Lo studio rileva anche che le femmine di pipistrelli Saccopteryx bilineata producono  vocalizzazioni dirette ai cuccioli che differiscono per timbro e frequenza di picco dalle vocalizzazioni direttedagli adulti, «Tuttavia, anche la struttura delle vocalizzazioni dirette dai cuccioli era notevolmente diversa e non è chiaro se queste differenze rappresentino l’uso di un diverso tipo di vocalizzazione piuttosto che i cambiamenti più sottili all’interno dei tipi di vocalizzazione caratteristici del CDC negli esseri umani».

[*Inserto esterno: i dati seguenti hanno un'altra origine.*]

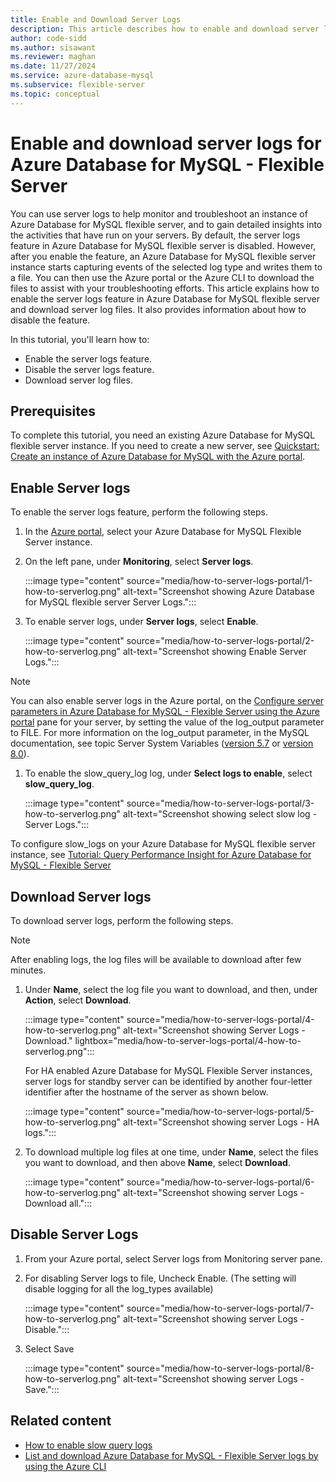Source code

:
 ```yaml
---
title: Enable and Download Server Logs
description: This article describes how to enable and download server logs for Azure Database for MySQL - Flexible Server by using the Azure portal.
author: code-sidd
ms.author: sisawant
ms.reviewer: maghan
ms.date: 11/27/2024
ms.service: azure-database-mysql
ms.subservice: flexible-server
ms.topic: conceptual
---
```

# Enable and download server logs for Azure Database for MySQL - Flexible Server
You can use server logs to help monitor and troubleshoot an instance of Azure Database for MySQL flexible server, and to gain detailed insights into the activities that have run on your servers.
By default, the server logs feature in Azure Database for MySQL flexible server is disabled. However, after you enable the feature, an Azure Database for MySQL flexible server instance starts capturing events of the selected log type and writes them to a file. You can then use the Azure portal or the Azure CLI to download the files to assist with your troubleshooting efforts.
This article explains how to enable the server logs feature in Azure Database for MySQL flexible server and download server log files. It also provides information about how to disable the feature.

In this tutorial, you'll learn how to:
- Enable the server logs feature.
- Disable the server logs feature.
- Download server log files.

## Prerequisites

To complete this tutorial, you need an existing Azure Database for MySQL flexible server instance. If you need to create a new server, see [Quickstart: Create an instance of Azure Database for MySQL with the Azure portal](quickstart-create-server-portal.md).

## Enable Server logs

To enable the server logs feature, perform the following steps.

1. In the [Azure portal](https://portal.azure.com), select your Azure Database for MySQL Flexible Server instance.

1. On the left pane, under **Monitoring**, select **Server logs**.

    :::image type="content" source="media/how-to-server-logs-portal/1-how-to-serverlog.png" alt-text="Screenshot showing Azure Database for MySQL flexible server Server Logs.":::

1. To enable server logs, under **Server logs**, select **Enable**.

    :::image type="content" source="media/how-to-server-logs-portal/2-how-to-serverlog.png" alt-text="Screenshot showing Enable Server Logs.":::

> [!NOTE]  
> You can also enable server logs in the Azure portal, on the [Configure server parameters in Azure Database for MySQL - Flexible Server using the Azure portal](how-to-configure-server-parameters-portal.md) pane for your server, by setting the value of the log_output parameter to FILE.
> For more information on the log_output parameter, in the MySQL documentation, see topic Server System Variables ([version 5.7](https://dev.mysql.com/doc/refman/5.7/en/server-system-variables.html#sysvar_log_output) or [version 8.0](https://dev.mysql.com/doc/refman/8.0/en/server-system-variables.html#sysvar_log_output)).

1. To enable the slow_query_log log, under **Select logs to enable**, select **slow_query_log**.

    :::image type="content" source="media/how-to-server-logs-portal/3-how-to-serverlog.png" alt-text="Screenshot showing select slow log - Server Logs.":::

To configure slow_logs on your Azure Database for MySQL flexible server instance, see [Tutorial: Query Performance Insight for Azure Database for MySQL - Flexible Server](tutorial-query-performance-insights.md)

## Download Server logs

To download server logs, perform the following steps.
> [!NOTE]  
> After enabling logs, the log files will be available to download after few minutes.

1. Under **Name**, select the log file you want to download, and then, under **Action**, select **Download**.

    :::image type="content" source="media/how-to-server-logs-portal/4-how-to-serverlog.png" alt-text="Screenshot showing Server Logs - Download." lightbox="media/how-to-server-logs-portal/4-how-to-serverlog.png":::

    For HA enabled Azure Database for MySQL Flexible Server instances, server logs for standby server can be identified by another four-letter identifier after the hostname of the server as shown below.

    :::image type="content" source="media/how-to-server-logs-portal/5-how-to-serverlog.png" alt-text="Screenshot showing server Logs - HA logs.":::

1. To download multiple log files at one time, under **Name**, select the files you want to download, and then above **Name**, select **Download**.

    :::image type="content" source="media/how-to-server-logs-portal/6-how-to-serverlog.png" alt-text="Screenshot showing server Logs - Download all.":::

## Disable Server Logs

1. From your Azure portal, select Server logs from Monitoring server pane.

1. For disabling Server logs to file, Uncheck Enable. (The setting will disable logging for all the log_types available)

    :::image type="content" source="media/how-to-server-logs-portal/7-how-to-serverlog.png" alt-text="Screenshot showing server Logs - Disable.":::

1. Select Save

    :::image type="content" source="media/how-to-server-logs-portal/8-how-to-serverlog.png" alt-text="Screenshot showing server Logs - Save.":::

## Related content

- [How to enable slow query logs](./tutorial-query-performance-insights.md#configure-slow-query-logs-by-using-the-azure-portal)
- [List and download Azure Database for MySQL - Flexible Server logs by using the Azure CLI](how-to-server-logs-cli.md)
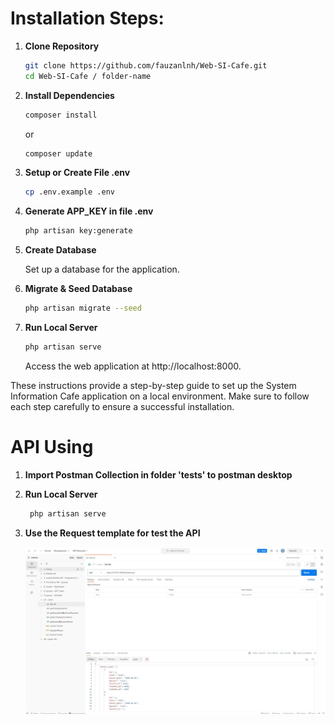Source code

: # Installation Steps:

1. **Clone Repository**

    ```bash
    git clone https://github.com/fauzanlnh/Web-SI-Cafe.git
    cd Web-SI-Cafe / folder-name
    ```

2. **Install Dependencies**

    ```bash
    composer install
    ```

    or

    ```bash
    composer update
    ```

3. **Setup or Create File .env**

    ```bash
    cp .env.example .env
    ```

4. **Generate APP_KEY in file .env**

    ```bash
    php artisan key:generate
    ```

5. **Create Database**

    Set up a database for the application.

6. **Migrate & Seed Database**

    ```bash
    php artisan migrate --seed
    ```

7. **Run Local Server**
    ```bash
    php artisan serve
    ```
    Access the web application at http://localhost:8000.

These instructions provide a step-by-step guide to set up the System Information Cafe application on a local environment. Make sure to follow each step carefully to ensure a successful installation.

# API Using

1. **Import Postman Collection in folder 'tests' to postman desktop**
2. **Run Local Server**
    ```bash
     php artisan serve
    ```
3. **Use the Request template for test the API**

   ![Example View](./public/assets/img/readme/test-api.JPG)
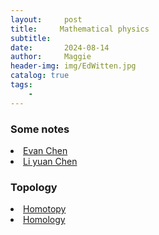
 ```yaml
---
layout:     post
title:     Mathematical physics
subtitle:   
date:       2024-08-14
author:     Maggie
header-img: img/EdWitten.jpg
catalog: true
tags:
    - 
---
```



### Some notes
<li>
<a href="https://maggiexheuw.github.io/Conformal/Napkin.pdf">
Evan Chen 
</a></li>


<li>
<a href="https://maggiexheuw.github.io/Conformal/sethory.pdf">
Li yuan Chen 
</a></li>



### Topology

<li>
<a href="https://maggiexheuw.github.io/Conformal/1_homotopy.pdf">
Homotopy 
</a></li>

<li>
<a href="https://maggiexheuw.github.io/Conformal/1_homology.pdf">
Homology
</a></li>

La co-autrice principale dello studio, Nicole El Haddad dell’università Bicocca di Milano, che ha condotto il progetto di tesi del suo master sulla bioacustica dei delfini tursiopi come studente ospite alla WHOI, sottolinea che «E’ stato ben documentato che i delfini sono in grado di apprendere la produzione vocale, che è un aspetto chiave della comunicazione umana. Questo studio aggiunge nuove prove sulle somiglianze tra delfini e umani. Detto questo, sono fiduciosa che questa interessante scoperta possa aumentare la consapevolezza dell’opinione pubblica in generale sulla protezione di questa specie carismatica. Questo studio potrebbe essere un trampolino di lancio, ispirando altri scienziati a concentrarsi sulla comunicazione diretta ai cuccioli in altre specie. Sarebbe interessante confrontare gli aspetti vocali di diverse madri di mammiferi marini in presenza o meno della loro prole».

Un altro autore dello studio, Frants Havmand Jensen  della WHOIe delle università di Aarhus e Syracuse, conclude; «Lo studio rivela un caso intrigante di evoluzione convergente in cui le femmine di tursiope modificano le singole vocalizzazioni (i loro fischi caratteristici) in presenza dei loro piccoli, rispecchiando i cambiamenti acustici osservati nel maternese umano. I nostri risultati hanno anche il potenziale per migliorare gli sforzi di monitoraggio delle popolazioni. Stiamo sviluppando strumenti per ascoltare i fischi unici dei singoli animali. Se potessimo rilevare in modo affidabile i sottili cambiamenti nei fischi distintivi quando sono presenti i cuccioli, allora potremmo usarli per comprendere il successo riproduttivo e la salute generale della popolazione dei delfini selvatici».